__Problem__. Copy out all lines in the data below containing the string "aleatorias".

(Rendered images with source text)
++++++++

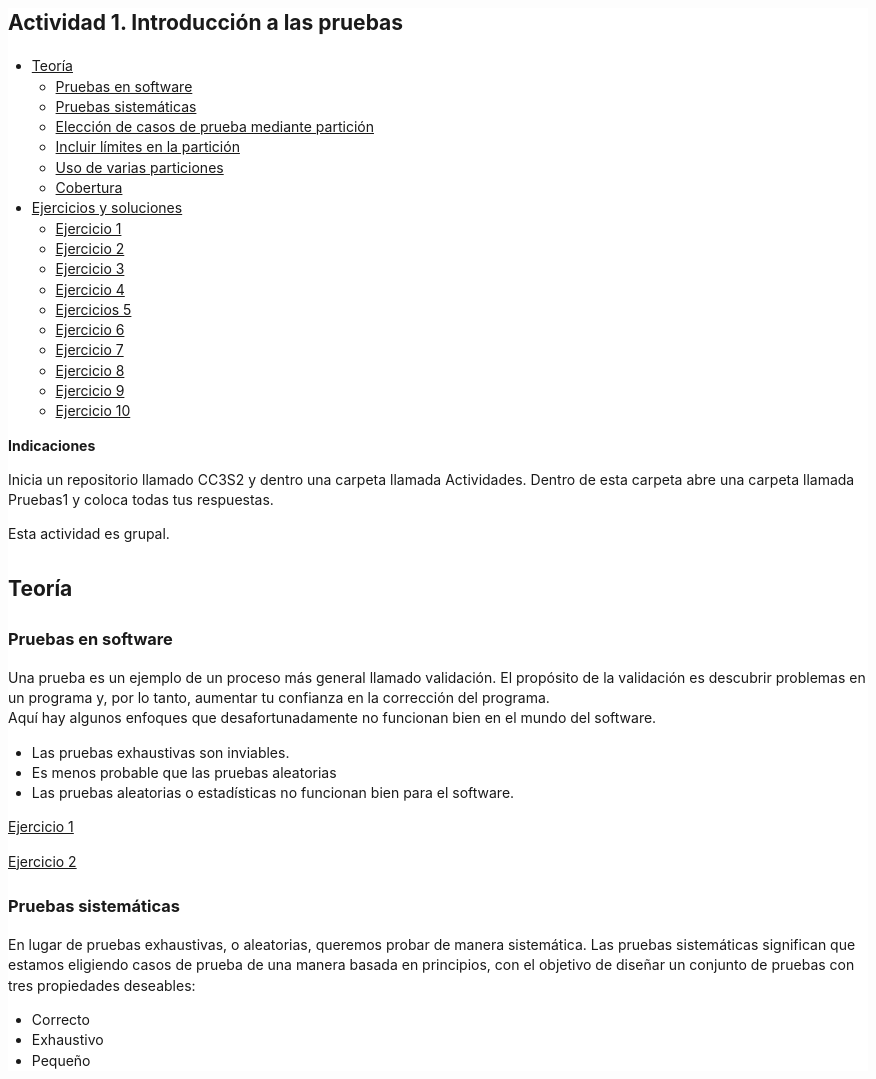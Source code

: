 ## Actividad 1. Introducción a las pruebas 

- [Teoría](#teoría)
  - [Pruebas en software](#pruebas-en-software)
  - [Pruebas sistemáticas](#pruebas-sistemáticas)
  - [Elección de casos de prueba mediante partición](#elección-de-casos-de-prueba-mediante-partición)
  - [Incluir límites en la partición](#incluir-límites-en-la-partición)
  - [Uso de varias particiones](#uso-de-varias-particiones)
  - [Cobertura](#cobertura)
- [Ejercicios y soluciones](#ejercicios-y-soluciones)
  - [Ejercicio 1](#ejercicio-1)
  - [Ejercicio 2](#ejercicio-2)
  - [Ejercicio 3](#ejercicio-3)
  - [Ejercicio 4](#ejercicio-4)
  - [Ejercicios 5](#ejercicios-5)
  - [Ejercicio 6](#ejercicio-6)
  - [Ejercicio 7](#ejercicio-7)
  - [Ejercicio 8](#ejercicio-8)
  - [Ejercicio 9](#ejercicio-9)
  - [Ejercicio 10](#ejercicio-10)


**Indicaciones**

Inicia un repositorio llamado CC3S2 y dentro una carpeta llamada Actividades. Dentro de esta carpeta abre una carpeta llamada Pruebas1 y coloca todas tus respuestas.

Esta actividad es grupal.


## Teoría

### Pruebas en software

Una prueba es un ejemplo de un proceso más general llamado validación. El propósito de la validación es descubrir problemas en un programa y, por lo tanto, aumentar tu confianza en la corrección del programa.  
Aquí hay algunos enfoques que desafortunadamente no funcionan bien en el mundo del software.

- Las pruebas exhaustivas son inviables.
- Es menos probable que las pruebas aleatorias
- Las pruebas aleatorias o estadísticas no funcionan bien para el software.

[Ejercicio 1](#ejercicio-1)

[Ejercicio 2](#ejercicio-2)

### Pruebas sistemáticas

En lugar de pruebas exhaustivas, o aleatorias, queremos probar de manera sistemática.
Las pruebas sistemáticas significan que estamos eligiendo casos de prueba de una manera basada en principios, con el objetivo de diseñar un conjunto de pruebas con tres propiedades deseables:

- Correcto
- Exhaustivo
- Pequeño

++++++++

__Answer space__.
- Es menos probable que las pruebas aleatorias
- Las pruebas aleatorias o estadísticas no funcionan bien para el software.
En lugar de pruebas exhaustivas, o aleatorias, queremos probar de manera sistemática.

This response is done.